Recorded data:
╔══
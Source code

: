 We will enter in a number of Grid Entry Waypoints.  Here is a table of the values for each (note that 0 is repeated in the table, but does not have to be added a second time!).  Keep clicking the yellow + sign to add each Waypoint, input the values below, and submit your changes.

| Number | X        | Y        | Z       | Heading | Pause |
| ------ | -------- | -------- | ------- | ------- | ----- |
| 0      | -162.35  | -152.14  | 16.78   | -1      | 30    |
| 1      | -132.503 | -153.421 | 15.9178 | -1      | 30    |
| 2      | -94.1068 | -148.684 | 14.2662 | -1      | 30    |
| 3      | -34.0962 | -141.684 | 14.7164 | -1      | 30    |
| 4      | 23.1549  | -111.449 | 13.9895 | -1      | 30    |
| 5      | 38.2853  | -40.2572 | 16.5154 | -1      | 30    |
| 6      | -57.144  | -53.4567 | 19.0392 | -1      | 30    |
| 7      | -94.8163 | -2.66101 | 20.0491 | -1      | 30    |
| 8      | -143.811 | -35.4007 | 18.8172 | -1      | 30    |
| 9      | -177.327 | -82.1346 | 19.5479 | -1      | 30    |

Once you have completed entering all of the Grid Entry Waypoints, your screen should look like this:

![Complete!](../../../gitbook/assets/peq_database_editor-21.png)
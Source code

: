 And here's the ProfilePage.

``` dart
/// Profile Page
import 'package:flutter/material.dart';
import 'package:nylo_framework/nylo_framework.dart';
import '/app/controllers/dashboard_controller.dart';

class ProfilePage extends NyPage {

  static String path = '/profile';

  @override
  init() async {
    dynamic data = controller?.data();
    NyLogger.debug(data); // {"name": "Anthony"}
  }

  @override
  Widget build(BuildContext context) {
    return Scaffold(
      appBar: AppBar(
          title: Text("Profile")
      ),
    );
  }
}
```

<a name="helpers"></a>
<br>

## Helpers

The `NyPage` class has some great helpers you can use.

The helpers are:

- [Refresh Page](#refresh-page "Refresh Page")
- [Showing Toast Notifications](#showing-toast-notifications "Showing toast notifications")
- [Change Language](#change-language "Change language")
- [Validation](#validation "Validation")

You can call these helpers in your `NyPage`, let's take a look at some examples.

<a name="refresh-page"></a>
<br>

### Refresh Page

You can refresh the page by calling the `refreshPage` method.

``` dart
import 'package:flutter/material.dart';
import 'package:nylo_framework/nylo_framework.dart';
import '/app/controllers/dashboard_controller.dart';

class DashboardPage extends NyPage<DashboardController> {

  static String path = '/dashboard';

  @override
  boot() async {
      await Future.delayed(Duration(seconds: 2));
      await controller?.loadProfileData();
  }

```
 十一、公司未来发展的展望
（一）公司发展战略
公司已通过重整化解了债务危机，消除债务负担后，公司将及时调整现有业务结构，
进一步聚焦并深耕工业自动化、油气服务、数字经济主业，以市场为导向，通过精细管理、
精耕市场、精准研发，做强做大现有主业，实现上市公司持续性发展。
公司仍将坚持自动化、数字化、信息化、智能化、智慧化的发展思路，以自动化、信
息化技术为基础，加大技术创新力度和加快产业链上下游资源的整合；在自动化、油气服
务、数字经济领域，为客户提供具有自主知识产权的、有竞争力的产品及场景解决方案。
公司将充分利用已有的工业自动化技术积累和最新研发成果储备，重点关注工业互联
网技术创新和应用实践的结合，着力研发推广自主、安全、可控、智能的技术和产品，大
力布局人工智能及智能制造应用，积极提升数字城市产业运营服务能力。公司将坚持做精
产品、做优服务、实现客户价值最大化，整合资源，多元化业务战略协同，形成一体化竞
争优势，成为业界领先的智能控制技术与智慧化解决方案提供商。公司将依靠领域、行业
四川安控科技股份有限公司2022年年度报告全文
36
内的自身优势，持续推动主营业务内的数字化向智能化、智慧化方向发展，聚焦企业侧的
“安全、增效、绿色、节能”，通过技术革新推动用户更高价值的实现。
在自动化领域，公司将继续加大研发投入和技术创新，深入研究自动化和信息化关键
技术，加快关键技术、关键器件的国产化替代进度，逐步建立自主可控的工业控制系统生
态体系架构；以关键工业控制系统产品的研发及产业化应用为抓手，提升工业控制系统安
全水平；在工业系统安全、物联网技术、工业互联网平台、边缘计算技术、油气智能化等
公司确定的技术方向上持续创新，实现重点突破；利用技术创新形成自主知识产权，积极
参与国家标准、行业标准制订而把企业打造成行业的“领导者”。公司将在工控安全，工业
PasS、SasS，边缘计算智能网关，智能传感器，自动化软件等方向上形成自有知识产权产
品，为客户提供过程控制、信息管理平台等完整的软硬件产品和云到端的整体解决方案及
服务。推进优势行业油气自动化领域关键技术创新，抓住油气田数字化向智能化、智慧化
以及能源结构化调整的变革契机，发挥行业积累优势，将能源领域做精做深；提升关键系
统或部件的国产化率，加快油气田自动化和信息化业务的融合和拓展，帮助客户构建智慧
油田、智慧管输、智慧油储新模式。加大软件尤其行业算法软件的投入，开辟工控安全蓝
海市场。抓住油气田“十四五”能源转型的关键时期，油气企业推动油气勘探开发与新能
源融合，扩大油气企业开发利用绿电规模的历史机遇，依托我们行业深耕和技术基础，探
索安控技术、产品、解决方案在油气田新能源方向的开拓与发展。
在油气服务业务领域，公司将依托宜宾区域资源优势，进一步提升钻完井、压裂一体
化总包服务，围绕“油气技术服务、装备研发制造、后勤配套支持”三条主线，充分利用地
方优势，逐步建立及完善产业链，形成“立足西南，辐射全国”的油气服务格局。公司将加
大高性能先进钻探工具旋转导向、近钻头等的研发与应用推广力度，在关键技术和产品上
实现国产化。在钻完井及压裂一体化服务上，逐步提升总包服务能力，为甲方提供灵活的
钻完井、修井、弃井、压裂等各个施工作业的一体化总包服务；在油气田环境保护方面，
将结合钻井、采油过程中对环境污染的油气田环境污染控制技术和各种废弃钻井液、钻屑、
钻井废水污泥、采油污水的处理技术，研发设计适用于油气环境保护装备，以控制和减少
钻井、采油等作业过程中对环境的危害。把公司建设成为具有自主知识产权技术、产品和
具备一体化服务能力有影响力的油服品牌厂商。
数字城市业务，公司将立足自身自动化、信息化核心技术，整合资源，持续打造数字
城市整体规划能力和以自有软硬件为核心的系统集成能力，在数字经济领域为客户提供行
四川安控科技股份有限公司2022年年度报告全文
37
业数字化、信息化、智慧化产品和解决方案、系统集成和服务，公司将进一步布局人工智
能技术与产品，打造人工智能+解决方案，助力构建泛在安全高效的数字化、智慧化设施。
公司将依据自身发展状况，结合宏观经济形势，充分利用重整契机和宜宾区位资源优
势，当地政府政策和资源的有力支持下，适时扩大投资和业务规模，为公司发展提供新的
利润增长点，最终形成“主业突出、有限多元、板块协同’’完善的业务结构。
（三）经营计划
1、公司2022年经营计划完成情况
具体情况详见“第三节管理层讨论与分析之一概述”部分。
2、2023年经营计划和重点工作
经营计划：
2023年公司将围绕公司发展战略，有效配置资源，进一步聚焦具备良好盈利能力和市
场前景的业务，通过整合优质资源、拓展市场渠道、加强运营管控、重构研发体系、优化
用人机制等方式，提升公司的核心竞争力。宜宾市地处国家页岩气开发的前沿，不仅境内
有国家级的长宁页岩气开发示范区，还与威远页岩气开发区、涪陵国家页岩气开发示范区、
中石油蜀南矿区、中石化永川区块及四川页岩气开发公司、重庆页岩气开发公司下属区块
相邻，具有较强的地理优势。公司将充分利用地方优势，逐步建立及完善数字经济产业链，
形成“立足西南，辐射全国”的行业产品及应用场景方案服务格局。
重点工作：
╚══
Your answer must be the line containing "中石油蜀南矿区、中石化永川区块及四川页岩气开发公司、重庆页岩气开发公司下属区块" through the last line above, copied exactly, with nothing added.

▸ Exercise result:
中石油蜀南矿区、中石化永川区块及四川页岩气开发公司、重庆页岩气开发公司下属区块
相邻，具有较强的地理优势。公司将充分利用地方优势，逐步建立及完善数字经济产业链，
形成“立足西南，辐射全国”的行业产品及应用场景方案服务格局。
重点工作：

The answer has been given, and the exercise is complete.